### What the exercise asks
The answer must consist of every line below that holds the word "methods".

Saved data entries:
....................

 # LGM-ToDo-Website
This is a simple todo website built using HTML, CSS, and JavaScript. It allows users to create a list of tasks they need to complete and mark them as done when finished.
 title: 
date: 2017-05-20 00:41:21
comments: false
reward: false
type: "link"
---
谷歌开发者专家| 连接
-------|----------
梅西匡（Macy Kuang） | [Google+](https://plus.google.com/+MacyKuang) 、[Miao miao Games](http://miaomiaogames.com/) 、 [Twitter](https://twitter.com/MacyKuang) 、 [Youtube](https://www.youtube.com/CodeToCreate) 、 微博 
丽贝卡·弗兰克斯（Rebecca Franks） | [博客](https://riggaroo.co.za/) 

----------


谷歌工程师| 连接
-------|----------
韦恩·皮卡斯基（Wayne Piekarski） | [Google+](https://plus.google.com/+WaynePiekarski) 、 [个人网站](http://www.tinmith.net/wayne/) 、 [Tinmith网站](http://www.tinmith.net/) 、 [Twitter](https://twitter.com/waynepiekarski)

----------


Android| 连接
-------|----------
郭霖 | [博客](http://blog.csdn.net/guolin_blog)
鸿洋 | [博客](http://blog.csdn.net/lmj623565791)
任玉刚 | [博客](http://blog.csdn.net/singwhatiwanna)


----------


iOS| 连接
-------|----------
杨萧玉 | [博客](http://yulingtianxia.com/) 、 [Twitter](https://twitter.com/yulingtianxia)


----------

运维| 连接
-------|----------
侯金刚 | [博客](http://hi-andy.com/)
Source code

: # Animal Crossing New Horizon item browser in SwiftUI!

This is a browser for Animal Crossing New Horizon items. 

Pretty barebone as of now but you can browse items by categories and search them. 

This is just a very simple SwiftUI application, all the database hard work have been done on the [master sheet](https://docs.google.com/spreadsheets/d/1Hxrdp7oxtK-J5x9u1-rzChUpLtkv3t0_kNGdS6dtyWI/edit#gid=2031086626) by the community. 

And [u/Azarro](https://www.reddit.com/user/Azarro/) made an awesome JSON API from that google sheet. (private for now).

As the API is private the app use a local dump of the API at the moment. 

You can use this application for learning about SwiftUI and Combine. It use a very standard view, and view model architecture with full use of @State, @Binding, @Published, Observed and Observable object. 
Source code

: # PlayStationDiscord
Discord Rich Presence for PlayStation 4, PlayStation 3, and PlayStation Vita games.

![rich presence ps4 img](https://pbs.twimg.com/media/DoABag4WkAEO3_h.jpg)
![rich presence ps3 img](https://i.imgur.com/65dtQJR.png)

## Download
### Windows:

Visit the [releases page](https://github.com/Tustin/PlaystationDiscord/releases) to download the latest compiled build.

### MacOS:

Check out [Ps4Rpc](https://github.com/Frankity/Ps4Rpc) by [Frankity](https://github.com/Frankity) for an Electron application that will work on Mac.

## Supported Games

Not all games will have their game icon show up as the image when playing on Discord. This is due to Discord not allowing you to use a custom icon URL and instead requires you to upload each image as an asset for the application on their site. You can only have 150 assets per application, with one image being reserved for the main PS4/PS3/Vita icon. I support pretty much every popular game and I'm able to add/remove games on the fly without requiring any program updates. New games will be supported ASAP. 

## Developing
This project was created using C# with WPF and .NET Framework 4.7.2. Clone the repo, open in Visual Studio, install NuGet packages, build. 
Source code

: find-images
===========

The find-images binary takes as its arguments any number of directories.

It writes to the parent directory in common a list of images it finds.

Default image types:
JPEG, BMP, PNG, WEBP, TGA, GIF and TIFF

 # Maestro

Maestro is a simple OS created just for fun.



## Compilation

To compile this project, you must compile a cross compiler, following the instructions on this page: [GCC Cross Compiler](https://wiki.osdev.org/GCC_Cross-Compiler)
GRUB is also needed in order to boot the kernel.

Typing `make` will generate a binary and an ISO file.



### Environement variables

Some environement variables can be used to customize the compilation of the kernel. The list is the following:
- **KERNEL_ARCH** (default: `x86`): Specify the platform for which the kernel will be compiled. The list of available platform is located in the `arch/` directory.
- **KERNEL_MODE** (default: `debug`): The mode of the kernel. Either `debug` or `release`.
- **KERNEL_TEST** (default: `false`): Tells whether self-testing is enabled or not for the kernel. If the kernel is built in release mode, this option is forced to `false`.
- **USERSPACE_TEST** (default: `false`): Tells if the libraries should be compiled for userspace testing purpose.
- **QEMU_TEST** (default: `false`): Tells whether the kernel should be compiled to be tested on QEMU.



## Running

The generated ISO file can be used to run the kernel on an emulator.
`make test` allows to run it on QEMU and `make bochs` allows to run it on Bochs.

....................

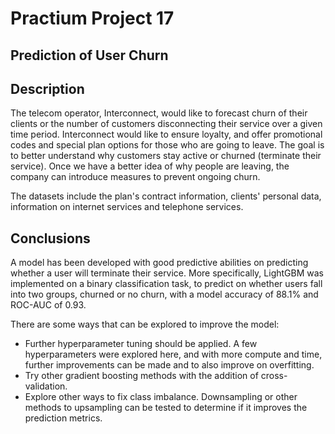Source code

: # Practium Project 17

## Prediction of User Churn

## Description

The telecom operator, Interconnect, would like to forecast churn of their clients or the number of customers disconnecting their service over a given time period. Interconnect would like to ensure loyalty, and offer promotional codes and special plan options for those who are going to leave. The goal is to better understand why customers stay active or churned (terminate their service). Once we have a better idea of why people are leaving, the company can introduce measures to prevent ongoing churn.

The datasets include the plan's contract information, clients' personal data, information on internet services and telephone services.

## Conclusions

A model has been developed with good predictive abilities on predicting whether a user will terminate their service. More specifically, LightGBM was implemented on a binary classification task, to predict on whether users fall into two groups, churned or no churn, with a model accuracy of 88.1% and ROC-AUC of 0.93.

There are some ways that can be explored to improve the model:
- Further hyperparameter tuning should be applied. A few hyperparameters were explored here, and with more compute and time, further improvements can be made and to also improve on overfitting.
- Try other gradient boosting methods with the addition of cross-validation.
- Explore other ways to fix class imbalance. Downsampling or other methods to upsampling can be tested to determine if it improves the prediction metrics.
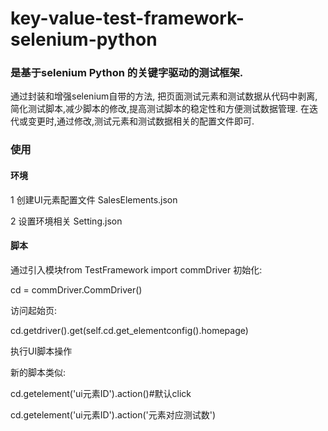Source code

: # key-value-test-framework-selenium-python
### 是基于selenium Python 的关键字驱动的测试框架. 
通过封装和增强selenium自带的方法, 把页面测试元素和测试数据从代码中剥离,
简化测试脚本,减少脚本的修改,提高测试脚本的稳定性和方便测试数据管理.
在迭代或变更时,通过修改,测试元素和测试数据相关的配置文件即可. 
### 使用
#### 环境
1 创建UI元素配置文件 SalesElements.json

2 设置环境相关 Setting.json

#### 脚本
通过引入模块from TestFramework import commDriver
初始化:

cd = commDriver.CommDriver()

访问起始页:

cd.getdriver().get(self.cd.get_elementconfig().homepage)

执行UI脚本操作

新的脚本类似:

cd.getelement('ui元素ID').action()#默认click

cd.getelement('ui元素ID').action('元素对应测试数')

....................

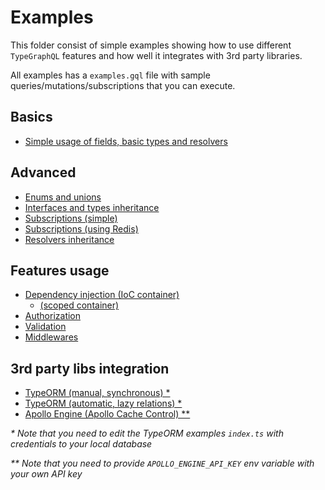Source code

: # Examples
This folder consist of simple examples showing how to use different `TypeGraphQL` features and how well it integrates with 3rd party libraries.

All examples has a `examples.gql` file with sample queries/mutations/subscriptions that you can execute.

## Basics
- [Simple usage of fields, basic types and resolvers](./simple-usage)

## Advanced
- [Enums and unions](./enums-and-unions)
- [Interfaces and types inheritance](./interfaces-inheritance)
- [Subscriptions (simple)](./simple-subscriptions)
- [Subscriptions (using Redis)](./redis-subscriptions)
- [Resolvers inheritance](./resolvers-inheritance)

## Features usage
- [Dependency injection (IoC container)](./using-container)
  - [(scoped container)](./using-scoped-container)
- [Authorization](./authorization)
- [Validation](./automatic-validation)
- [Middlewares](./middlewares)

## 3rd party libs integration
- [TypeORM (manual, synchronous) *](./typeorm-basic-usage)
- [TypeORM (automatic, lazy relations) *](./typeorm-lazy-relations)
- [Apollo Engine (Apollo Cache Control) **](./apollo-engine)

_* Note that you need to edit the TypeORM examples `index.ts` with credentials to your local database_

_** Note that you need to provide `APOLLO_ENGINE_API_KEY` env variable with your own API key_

....................

### Solution to this exercise
- Try other gradient boosting methods with the addition of cross-validation.
- Explore other ways to fix class imbalance. Downsampling or other methods to upsampling can be tested to determine if it improves the prediction metrics.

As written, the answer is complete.